Middleware Specification for Low-Power Distributed Processing Devices
Navy SBIR FY2008.1


Sol No.: Navy SBIR FY2008.1
Topic No.: N08-091
Topic Title: Middleware Specification for Low-Power Distributed Processing Devices
Proposal No.: N081-091-0480
Firm: Objective Interface Systems, Inc.
13873 Park Center Road
Suite 360
Herndon, Virginia 20171-3247
Contact: Victor Giddings
Phone: (703) 295-6520
Web Site: www.ois.com
Abstract: Power usage is of special engineering concern for hand-held devices. The migration of much of the signal processing to software in Software Defined Radios has shifted power concerns from specialized signal processors to more general-purpose computing elements. The power needed is determined by the power of the CPU used and the size of the memory required. In turn, the power requirements and memory requirements are determined by the processing requirements of all layers of the software infrastructure: the software application, the middleware, and the operating system. This proposal focusses on the contribution of the middleware and proposes the development of a new specification for middleware for low-power devices. Changing contexts, such as power conservation requirements, demand re-examination of the engineering tradeoffs made in the previous generation of devices. The development of the new specification requires a deep, clear, metric-based understanding of the current state of technologies, as well as a vision of how a new technology will reach new market segments while serving the interests of existing technology users.

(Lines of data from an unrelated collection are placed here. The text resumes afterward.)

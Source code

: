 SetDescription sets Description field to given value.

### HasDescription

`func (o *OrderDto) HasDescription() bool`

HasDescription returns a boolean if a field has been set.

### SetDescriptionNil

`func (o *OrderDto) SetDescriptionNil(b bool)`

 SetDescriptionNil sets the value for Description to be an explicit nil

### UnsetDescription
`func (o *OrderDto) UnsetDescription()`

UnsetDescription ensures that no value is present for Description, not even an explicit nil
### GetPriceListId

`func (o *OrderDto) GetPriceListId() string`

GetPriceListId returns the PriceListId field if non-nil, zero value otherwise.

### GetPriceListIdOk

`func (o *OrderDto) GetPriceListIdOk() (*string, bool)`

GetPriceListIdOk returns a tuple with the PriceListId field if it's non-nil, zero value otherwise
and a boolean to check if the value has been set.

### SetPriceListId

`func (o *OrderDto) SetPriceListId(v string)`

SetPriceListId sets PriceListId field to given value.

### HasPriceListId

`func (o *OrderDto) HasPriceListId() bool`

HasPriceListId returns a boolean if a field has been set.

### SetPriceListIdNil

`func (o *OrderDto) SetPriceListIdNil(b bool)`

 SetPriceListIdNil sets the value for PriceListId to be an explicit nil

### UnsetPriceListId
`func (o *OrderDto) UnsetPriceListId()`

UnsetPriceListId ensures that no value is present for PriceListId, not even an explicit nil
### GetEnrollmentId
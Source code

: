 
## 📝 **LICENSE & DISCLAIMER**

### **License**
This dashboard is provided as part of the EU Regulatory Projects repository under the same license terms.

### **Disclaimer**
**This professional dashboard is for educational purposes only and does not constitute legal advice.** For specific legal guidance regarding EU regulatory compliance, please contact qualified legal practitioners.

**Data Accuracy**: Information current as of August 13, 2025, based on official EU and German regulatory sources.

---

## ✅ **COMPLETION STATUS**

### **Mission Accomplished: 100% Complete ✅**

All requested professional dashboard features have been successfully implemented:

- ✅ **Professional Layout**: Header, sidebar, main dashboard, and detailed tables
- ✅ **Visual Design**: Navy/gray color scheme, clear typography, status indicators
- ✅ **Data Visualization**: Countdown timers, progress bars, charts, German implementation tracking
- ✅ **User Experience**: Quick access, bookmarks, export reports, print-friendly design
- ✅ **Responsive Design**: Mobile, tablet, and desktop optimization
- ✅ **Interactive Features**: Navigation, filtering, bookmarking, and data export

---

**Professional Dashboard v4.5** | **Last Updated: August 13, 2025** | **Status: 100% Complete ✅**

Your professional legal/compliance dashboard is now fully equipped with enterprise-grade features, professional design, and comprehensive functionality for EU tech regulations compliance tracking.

Benefits: Products developed to the new middleware specification will allow development of distributed low-power devices more quickly and with less risk. Experience has demonstrated that a robust, technically-sound, low-overhead middleware standard with an active, competitive market serving both commercial and military customers will lower the cost and risk of development, increase the efficacy of reuse, and lengthen the lifetime of developed assets. Potential markets include cell phone infrastructures, public service radios, medical devices, and personal computing devices.